Consignment stores are catnip to an impoverista (a clotheshorse who’s temporarily—or permanently—broke). First, you have the instant joy of spotting your favourite terra cotta or olive green, even if fashion currently ignores it. Next, although you may see their labels, this isn’t Gap or Club Monaco. It’s not racks and racks of the same thing; everything is one-of-a-kind.
Finally, and this is the kicker, there’s price. Here, you can actually afford the designer whose slave you are, especially now as consignment stores rid themselves of winter merchandise. Here are three stores you may not know about.
Long-time West Side staple Dragon and Phoenix (3510 West 41st Avenue, 604-261-1317) is in the throes of its year-end clearance. You’ll tear your hair out when you hear about the deals that—sorry—are likely gone by now, including the $40 black raglan-cut Wear Else? coat in perfect condition that’s in my closet. Take your chances, or just note that a July sale clears out summer merchandise; check for dates at www.dragonandphoenix.ca/.
The store is well laid out, with shoes categorized by size, and dove-soft cashmeres all clustered together. One died-and-gone-to-heaven rack had an Armani jacket in white-on-grey windowpane check ($40) nudging up against a long black skirt whose pleats signaled Issey Miyake, with its buttoned front partially open to reveal an eye-rocking hot-pink pleated insert ($60).
Nothing beats that immediate whoosh of adrenaline when you see Jil Sander pants for $25, a deceptively simple Prada skirt for $35, and a Donna Karan three-piece suit for $130. Store manager Georgia Brand says no item in the store is more than two years old, and normally each is marked down by 10 percent each month. Check the accessories showcases and you might nab Burberry shades for $25. Designer bags hang out behind the counter, with a structured brown patent Dolce & Gabbana one at $100 and an authentic Chanel, in the softest imaginable burgundy leather, for $400.

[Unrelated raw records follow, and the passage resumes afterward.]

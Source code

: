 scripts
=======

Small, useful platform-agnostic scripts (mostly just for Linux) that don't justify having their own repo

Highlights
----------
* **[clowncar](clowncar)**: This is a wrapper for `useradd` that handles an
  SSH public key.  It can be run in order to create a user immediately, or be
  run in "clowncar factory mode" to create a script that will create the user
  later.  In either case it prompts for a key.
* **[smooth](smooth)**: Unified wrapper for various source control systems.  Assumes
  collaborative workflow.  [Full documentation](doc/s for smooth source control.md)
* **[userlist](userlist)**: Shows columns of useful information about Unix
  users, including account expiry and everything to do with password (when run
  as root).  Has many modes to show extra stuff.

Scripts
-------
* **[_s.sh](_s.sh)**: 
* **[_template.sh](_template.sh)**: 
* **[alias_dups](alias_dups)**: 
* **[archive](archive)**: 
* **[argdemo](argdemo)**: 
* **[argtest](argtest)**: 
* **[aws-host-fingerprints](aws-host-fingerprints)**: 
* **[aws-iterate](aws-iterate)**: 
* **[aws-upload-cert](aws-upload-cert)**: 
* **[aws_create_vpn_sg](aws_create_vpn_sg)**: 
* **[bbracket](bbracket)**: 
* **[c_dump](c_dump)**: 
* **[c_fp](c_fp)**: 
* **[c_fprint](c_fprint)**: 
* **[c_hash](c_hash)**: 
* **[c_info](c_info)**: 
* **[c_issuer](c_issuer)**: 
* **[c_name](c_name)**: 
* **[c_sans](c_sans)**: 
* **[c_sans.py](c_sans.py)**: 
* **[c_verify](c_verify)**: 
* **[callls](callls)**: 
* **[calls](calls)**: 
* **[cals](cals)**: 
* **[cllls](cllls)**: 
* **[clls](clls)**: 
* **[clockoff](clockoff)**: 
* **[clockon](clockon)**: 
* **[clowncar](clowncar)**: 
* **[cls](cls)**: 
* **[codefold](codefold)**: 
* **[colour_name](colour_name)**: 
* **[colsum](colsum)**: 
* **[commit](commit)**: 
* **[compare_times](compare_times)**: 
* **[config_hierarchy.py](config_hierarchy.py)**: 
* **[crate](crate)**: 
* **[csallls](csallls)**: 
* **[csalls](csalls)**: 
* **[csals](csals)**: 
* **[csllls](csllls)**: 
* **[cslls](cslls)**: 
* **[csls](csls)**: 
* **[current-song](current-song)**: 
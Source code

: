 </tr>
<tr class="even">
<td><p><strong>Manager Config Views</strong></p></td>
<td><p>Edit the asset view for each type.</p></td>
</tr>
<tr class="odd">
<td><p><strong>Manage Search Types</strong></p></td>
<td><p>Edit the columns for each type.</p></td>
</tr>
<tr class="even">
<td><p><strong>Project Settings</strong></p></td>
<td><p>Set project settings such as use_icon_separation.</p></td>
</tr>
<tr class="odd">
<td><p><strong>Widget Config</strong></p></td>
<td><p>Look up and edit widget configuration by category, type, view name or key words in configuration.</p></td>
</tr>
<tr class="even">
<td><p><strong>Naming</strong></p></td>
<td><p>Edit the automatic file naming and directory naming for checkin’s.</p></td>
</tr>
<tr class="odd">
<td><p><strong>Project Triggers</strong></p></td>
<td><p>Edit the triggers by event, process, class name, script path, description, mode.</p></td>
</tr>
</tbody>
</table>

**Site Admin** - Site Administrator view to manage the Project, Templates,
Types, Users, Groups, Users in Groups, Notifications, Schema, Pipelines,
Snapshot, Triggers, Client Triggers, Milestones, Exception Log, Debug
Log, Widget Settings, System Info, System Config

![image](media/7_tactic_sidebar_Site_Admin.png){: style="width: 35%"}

“Only about 30 percent is consignment,” says Fion Hsin at Shine (2970 West Broadway, 604-738-0738), but prices on the store’s other stock, mainly samples from Asia and Europe, are in the same sub-$40 ballpark. Most customers are in their 20s and early 30s, so funky looks predominate, such as a preowned Blushing hot-pink velvet top with black picot trim ($29.95). Although I did see a classy kimono-sleeved, plum-coloured top that was generously cut ($22.95), most items appeared to be in the small-to-medium range.
Overall, styles are cute and cool: a lilac cord jacket with matching chunky lace and sparkle trim ($39.95) is a typical example. Hsin says many consignors bring in fashion purchased offshore, so your odds of running into the same top or skirt are virtually nil.
Already the owner of a bargain “new” coat, I lucked into another (long, rose-printed, and cardigan-style from April Cornell for $20) at Act II Boutique (2599 West 16th Avenue, 604-733-5515). Off your usual shopping beat perhaps, but definitely worth adding to your list. Marsha Scott, who helps out there, says the store marks down stock regularly and holds two major sales, in January—currently, stock is reduced by up to 75 percent—and late summer.
Sizes run to 20 (on a “goddess sizes” rack), with designer labels making up about half the store. This is a gold mine for classics, handy if you’re making the transition from student gear to professional workwear. Here, you can snap up a Burberry taupe blazer ($45), a navy DKNY jacket ($20), or a Nancy Lord dark brown leather jacket ($150) that enable you to dress for the job you want, not the job they’re giving you. Other highlights included a Zonda Nellis sweater in marled burgundy yarn ($60) that I would have grabbed except that the cat would have destroyed it in minutes, and scads of leather jackets, including a Calvin Klein three-quarter version for $70.
Be imaginative when you shop consignment. Riff on a garment’s possibilities. I spotted a brand-new, long Gianfranco Ferré skirt in an apricot suede-look fabric, still bearing its original tag of $645 but marked down to under $50. Yes, the style was too long for current trends, but hello? How much time does it take to chop and stitch up a hem, or have your dry cleaner do it?
Some pink-loving grrrl could take that tweed Chanel-inspired suit by Lida Baday ($32), sling the jacket over her jeans, and team the skirt with a T-shirt and hoodie. It’s not a bad, if late, resolution for 2008: move away from mainstream fashion and develop your own individual style. It works for impoveristas.